対惑星切断技術からすれば切るだけなら容易だが、その切断面がどこまでも連続して進み他の星まで切ってしまう。補助装置として使うなら空間結合装置を設置し中和しなければならない。まぁ、これもまた精神体には無意味なモノだ。
彼等が仕掛けてきたとして我々に打てる手は少なく、最良の手は耐える事だろう。我々が扱う概念的なモノや技術的なモノを彼等は既に通過しより上手く・・・、それこそ呼吸する様に扱う。寧ろ、精神体とは意志ある概念体に近いのかもしれない。
「この辺りで呼びかけてみよう。」
周囲には我々が差し向けた観測機が不気味に漂っている。武装こそしていないが、監視されているとするならいい気分ではない。しかし、プレートは確かにこの辺りだと訴える。船の守りを固める。一瞬の内に折り畳まれてしまっては離脱の機会さえない。空間干渉は可能だが、それでも出力次第では船が保つか分からない。
「我々は作成群体、暇と言うメッセージを辿りここへ来た。」
音で、波長で、光で、信号で、或いは今まで出会った精神体とのコンタクト方式総てでこちらからメッセージを送る。見知らぬ者とコンタクトを取るのに正解はない。身があろうと音を発さない者もいれば、精神に直接話しかけてくる事もある。
不用意な精神干渉は避けたい。その為の身代わりもあるが、大概の場合干渉を受ければ廃棄する事になる。それは多分、我々が作るそれよりも情報量が途方もなく多いからだろう。あちらに悪気がなくとも我々が耐えられるとは限らないのだから・・・。
「'nPx'wm6wmPw」
「感あり!分析します・・・、控えろ?ショック!」
船がギシリと揺れる。控えろ、それは意志のある言葉。ここまで呼び寄せて罠?それは早計だ。精神体達の干渉は内面だけではなく物理的な干渉にも繋がる。寧ろそれが出来るからこそ脆い身が邪魔になり脱ぎ捨てる。
「まだき・・・、ロスト?」
「新しい奉公人が失礼をした。作成群体と言ったか?」
「そうだ。暇と言うメッセージを辿りここまで来た。」
多重の処理を施しても精神体は掴めない。

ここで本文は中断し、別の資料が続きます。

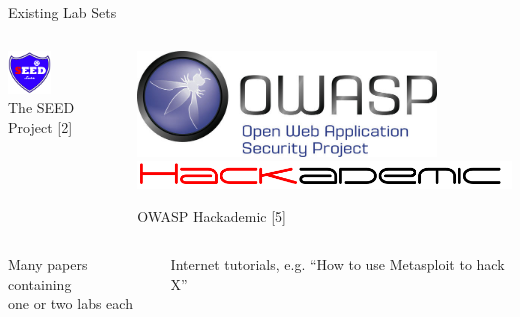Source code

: \documentclass{beamer}
\begin{document}
	\begin{frame}{Existing Lab Sets}
		\begin{columns}
             		\begin{column}{0.5\textwidth}
				\begin{center}
					\includegraphics[width=0.4\textwidth]{seed-labs-logo.png} \\
	                			The SEED Project [2]
				\end{center}
              		\end{column}
			\pause		
            		\begin{column}{0.5\textwidth}			
				\begin{center}
					\includegraphics[width=0.8\textwidth]{owasp-logo.jpg} \\
					\includegraphics[width=\textwidth]{hackademic-logo.png}
					
					OWASP Hackademic [5]
				\end{center}
              		\end{column}
		\end{columns}			
		\vfill
		\begin{columns}
            		\begin{column}{0.5\textwidth}
            		\pause	
			\begin{center}	
			Many papers containing\\one or two labs each
			\end{center}
             		\end{column}
			\pause
            		\begin{column}{0.5\textwidth}				
			\begin{center}
			Internet tutorials, e.g. ``How to use Metasploit to hack X''
			\end{center}
              		\end{column}
		\end{columns}	
	\end{frame}
	
\end{document}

リンクに干渉している様に流暢にこちらの言語で話しかけてくるが、我々の問にどう答える?示されるデータには先に話した奉公人?が先にロストした環境破壊者と酷似したものと示されているが・・・、アレも身はあったが今はない?
確かに時間はあったが早々簡単に進化出来るものでは・・・、この話しかけて来た精神体が主とするなら何かしらの法を使った?それこそ我々が行き詰まった身を捨てる法を・・・。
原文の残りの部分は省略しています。